Cheating used to be pretty straightforward. A secret affair, a flirty message, maybe a late-night hotel charge that didn’t add up. Now? It’s sexting with an AI chatbot. And according to new research, that’s enough to sink a relationship.
A national study from DatingAdvice.com and the Kinsey Institute found that 61 percent of singles see falling in love or sexting with an AI as cheating. Not “kind of,” not “maybe”—absolutely cheating. What used to be clear-cut now lives in a gray area of code and connection.
“People recognize that these technologies can offer real benefits, including intimacy and support,” said Dr. Amanda Gesselman, a Kinsey Institute researcher who led the study. AI isn’t viewed as sub-human or second-rate anymore. For a growing number of people, it feels emotionally real enough to threaten an actual relationship.
AI Is Causing Real Relationship Drama, New Study Shows
The numbers back that up. Nearly a third of singles say sexting with an AI is infidelity. Twenty-nine percent say the same about forming a romantic connection with one. In the same survey, a full 72 percent said sexting with another human would also be a dealbreaker, which puts bots just a step behind actual people in relationship danger levels.

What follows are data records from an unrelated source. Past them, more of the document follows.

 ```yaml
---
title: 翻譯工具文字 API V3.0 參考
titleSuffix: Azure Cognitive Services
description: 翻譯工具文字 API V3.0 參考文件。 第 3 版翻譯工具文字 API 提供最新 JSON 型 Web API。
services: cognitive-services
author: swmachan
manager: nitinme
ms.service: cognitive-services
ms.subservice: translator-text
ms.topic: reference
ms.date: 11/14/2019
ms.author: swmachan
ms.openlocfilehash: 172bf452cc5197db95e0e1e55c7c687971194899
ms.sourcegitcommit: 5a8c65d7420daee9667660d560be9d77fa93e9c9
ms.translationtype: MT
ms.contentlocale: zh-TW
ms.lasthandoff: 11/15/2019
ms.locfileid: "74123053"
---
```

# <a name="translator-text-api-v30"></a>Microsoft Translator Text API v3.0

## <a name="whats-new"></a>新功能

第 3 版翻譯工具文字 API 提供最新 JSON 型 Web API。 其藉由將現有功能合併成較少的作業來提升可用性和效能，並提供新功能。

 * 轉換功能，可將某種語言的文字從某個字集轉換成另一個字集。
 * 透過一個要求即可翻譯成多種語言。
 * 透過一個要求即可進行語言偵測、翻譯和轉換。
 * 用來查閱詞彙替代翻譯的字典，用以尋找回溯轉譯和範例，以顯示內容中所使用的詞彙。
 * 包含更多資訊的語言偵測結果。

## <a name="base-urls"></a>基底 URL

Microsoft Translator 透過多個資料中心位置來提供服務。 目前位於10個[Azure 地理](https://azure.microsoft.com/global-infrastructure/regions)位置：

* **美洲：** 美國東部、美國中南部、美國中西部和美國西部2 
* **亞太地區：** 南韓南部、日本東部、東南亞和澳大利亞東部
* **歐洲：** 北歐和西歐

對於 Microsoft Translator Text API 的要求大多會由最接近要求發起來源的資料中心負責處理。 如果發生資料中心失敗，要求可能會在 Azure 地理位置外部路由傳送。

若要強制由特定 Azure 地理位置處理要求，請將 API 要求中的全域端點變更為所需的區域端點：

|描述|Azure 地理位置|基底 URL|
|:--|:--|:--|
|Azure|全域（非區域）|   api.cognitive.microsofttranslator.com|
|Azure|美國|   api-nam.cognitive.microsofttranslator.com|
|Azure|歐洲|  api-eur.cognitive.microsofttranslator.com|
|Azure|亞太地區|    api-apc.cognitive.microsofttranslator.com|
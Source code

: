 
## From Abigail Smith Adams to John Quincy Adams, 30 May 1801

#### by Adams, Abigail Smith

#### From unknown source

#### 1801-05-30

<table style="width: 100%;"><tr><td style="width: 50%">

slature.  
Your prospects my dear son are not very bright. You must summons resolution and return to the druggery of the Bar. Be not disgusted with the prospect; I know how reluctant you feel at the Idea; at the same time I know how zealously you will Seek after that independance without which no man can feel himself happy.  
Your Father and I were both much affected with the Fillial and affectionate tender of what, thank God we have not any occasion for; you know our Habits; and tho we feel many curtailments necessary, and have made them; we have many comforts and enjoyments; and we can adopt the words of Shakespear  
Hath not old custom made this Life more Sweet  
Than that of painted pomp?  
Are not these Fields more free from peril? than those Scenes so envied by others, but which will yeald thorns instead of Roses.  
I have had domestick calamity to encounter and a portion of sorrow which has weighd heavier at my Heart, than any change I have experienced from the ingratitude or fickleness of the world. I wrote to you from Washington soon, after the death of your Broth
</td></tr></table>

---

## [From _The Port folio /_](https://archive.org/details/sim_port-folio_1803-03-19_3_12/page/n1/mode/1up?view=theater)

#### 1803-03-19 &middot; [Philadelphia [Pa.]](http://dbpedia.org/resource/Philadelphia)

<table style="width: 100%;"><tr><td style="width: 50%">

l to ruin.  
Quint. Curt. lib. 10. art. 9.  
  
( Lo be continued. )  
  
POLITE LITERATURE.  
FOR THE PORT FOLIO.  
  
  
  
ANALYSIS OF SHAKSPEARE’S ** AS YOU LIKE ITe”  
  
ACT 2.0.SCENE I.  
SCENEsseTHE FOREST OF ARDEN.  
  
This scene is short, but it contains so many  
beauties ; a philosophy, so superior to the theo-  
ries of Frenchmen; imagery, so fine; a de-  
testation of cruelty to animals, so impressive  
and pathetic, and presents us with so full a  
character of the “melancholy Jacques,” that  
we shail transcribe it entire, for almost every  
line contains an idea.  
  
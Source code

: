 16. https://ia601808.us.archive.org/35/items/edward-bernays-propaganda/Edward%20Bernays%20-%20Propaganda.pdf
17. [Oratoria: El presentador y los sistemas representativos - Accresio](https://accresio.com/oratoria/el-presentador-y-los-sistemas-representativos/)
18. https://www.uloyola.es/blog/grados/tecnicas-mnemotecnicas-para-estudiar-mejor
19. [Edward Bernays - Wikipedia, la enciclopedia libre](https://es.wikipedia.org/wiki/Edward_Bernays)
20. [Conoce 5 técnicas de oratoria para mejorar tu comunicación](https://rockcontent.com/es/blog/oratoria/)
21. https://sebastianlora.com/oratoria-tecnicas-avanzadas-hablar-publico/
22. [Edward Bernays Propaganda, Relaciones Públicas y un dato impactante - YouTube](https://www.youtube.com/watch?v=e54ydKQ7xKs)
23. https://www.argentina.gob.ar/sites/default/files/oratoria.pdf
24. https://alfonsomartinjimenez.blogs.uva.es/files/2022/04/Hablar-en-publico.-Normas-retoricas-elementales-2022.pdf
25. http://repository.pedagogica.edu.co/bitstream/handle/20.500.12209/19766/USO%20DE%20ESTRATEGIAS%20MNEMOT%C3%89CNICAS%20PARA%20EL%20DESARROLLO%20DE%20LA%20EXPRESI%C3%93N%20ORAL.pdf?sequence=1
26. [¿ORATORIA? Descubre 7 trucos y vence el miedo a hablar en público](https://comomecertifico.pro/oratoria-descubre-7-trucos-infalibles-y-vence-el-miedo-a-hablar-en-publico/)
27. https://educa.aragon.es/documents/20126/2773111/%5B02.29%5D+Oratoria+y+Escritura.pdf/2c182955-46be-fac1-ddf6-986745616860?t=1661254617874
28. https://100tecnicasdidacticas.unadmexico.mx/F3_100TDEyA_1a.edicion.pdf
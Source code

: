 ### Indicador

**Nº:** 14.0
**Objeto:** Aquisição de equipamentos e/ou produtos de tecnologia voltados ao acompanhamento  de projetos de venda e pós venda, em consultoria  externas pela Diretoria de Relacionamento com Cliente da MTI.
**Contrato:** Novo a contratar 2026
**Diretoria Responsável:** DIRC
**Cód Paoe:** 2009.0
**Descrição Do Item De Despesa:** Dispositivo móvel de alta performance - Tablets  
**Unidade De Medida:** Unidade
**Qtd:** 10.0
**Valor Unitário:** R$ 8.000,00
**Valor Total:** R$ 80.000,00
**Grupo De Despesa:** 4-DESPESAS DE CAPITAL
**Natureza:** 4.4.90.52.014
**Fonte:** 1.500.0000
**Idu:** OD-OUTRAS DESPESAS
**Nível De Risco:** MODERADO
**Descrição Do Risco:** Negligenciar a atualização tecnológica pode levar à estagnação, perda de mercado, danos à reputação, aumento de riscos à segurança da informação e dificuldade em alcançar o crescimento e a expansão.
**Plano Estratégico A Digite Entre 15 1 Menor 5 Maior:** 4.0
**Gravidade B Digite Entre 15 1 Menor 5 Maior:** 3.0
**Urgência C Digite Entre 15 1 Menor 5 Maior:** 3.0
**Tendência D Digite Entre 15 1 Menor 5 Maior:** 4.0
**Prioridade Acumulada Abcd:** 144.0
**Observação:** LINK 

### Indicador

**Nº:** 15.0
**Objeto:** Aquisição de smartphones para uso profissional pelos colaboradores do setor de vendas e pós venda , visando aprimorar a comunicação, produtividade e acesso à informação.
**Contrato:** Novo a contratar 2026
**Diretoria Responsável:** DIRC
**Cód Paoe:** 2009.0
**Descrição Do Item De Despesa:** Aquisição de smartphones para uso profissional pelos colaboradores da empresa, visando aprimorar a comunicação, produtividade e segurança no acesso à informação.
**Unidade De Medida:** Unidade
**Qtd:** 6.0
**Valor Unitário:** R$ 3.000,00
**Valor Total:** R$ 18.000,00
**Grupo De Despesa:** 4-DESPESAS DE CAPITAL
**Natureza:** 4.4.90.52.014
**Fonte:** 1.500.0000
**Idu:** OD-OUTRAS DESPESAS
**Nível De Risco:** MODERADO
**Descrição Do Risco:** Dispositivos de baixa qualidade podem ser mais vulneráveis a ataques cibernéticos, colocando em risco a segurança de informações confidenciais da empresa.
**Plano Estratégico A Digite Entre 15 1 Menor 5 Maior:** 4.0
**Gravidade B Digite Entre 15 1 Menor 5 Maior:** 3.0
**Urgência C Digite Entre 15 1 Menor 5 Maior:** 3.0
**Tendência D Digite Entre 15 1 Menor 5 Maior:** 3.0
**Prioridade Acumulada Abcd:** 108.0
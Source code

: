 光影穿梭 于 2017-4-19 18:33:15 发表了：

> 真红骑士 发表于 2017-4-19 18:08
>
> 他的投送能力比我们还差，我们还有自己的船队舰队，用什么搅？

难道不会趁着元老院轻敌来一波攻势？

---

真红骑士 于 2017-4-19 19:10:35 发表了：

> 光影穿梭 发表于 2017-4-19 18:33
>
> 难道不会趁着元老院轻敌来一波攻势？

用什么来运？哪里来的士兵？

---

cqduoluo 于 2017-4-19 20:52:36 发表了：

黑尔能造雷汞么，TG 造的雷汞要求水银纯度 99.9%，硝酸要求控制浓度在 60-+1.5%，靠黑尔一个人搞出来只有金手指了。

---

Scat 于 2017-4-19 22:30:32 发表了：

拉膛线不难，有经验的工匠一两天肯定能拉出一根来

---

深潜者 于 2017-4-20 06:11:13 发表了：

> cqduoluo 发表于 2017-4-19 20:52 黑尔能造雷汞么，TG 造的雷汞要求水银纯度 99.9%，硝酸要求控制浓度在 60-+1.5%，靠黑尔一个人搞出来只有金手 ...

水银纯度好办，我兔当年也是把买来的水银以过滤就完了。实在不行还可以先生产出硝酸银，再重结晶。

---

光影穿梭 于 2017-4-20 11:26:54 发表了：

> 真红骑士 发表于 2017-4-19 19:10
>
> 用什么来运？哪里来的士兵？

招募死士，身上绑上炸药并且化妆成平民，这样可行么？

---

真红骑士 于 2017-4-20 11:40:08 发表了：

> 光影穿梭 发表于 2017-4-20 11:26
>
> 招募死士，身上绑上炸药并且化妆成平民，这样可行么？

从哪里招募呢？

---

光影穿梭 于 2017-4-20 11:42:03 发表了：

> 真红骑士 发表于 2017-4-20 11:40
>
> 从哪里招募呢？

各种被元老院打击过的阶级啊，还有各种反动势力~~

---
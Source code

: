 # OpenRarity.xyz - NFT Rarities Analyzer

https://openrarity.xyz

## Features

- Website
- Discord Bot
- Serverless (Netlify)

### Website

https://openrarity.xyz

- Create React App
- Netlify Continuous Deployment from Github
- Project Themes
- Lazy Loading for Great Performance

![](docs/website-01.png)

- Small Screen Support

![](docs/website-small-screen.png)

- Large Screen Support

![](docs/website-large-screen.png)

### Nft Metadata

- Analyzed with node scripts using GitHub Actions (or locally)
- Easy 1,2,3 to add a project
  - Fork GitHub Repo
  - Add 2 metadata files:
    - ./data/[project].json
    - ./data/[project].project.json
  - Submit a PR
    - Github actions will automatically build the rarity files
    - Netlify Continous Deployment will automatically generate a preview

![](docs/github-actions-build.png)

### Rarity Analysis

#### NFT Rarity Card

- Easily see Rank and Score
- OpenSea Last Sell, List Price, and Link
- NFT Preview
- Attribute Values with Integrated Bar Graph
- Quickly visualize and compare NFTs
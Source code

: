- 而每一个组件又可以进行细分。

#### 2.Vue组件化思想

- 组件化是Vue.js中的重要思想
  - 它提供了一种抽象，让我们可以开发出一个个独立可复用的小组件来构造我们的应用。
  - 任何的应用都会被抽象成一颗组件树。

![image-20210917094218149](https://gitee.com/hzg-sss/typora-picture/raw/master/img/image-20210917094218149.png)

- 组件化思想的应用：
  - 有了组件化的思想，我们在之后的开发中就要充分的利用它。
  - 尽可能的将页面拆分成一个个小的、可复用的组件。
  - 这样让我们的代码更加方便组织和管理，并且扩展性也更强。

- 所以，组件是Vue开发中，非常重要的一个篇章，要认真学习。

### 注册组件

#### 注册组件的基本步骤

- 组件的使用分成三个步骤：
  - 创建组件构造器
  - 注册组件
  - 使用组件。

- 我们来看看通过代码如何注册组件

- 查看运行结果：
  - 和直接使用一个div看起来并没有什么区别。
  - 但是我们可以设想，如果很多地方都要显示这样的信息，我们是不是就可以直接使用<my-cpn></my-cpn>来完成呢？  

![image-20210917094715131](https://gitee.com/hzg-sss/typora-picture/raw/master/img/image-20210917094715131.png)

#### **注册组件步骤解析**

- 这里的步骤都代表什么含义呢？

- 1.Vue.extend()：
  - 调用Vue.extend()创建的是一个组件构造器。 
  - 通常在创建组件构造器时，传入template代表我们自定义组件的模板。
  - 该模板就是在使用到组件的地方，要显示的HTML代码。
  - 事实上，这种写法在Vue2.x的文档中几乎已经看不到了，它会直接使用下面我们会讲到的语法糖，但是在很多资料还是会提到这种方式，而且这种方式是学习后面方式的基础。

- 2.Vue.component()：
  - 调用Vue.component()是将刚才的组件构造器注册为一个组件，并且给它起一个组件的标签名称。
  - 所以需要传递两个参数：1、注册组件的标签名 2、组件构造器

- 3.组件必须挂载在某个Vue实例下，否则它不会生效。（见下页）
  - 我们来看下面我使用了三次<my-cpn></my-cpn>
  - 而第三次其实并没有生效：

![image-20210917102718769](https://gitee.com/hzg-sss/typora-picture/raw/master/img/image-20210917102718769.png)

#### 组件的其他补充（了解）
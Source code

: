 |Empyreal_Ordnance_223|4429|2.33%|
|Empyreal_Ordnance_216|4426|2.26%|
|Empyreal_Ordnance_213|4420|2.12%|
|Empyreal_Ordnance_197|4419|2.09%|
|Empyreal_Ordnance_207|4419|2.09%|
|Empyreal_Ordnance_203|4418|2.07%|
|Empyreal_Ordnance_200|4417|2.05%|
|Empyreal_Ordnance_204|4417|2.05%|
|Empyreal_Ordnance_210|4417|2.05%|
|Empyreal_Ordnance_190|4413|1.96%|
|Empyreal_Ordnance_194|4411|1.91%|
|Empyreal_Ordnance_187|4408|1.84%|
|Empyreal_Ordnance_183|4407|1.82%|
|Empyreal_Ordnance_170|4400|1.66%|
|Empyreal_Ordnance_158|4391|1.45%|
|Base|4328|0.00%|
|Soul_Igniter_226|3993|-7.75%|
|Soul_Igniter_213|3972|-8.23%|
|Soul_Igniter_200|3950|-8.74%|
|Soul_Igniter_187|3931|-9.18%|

Jealousy, of course, isn’t new. Long before AI companions or cam site subscriptions, people were already suspicious. Nearly half of respondents said they’d suspected a partner of cheating in the past—and 85 percent of them did something about it. That might’ve meant confronting their partner or snooping through their phone. In some cases, it escalated to location tracking or hidden cameras. AI certainly didn’t invent relationship paranoia. But it has definitely upgraded the toolkit.
There’s also a change in how “digital intimacy” is being defined. Interactions that once felt like harmless fantasy—subscribing to an OnlyFans account, chatting with a cam model, DMing strangers—are now getting bumped into the infidelity column. And AI’s role in all this feels less like a novelty and more like a complication.
Technology isn’t just making relationships easier or harder. It’s changing what they even are. Emotional support from a chatbot. Sexts written by code. Confessions read by a screen. It’s not some Black Mirror episode, it’s someone’s normal Tuesday night…maybe while their SO is in the other room.
We’re past the point of asking whether AI belongs in relationships. It’s already in them. The harder question is what people will do now that it’s crossing boundaries they thought were safe.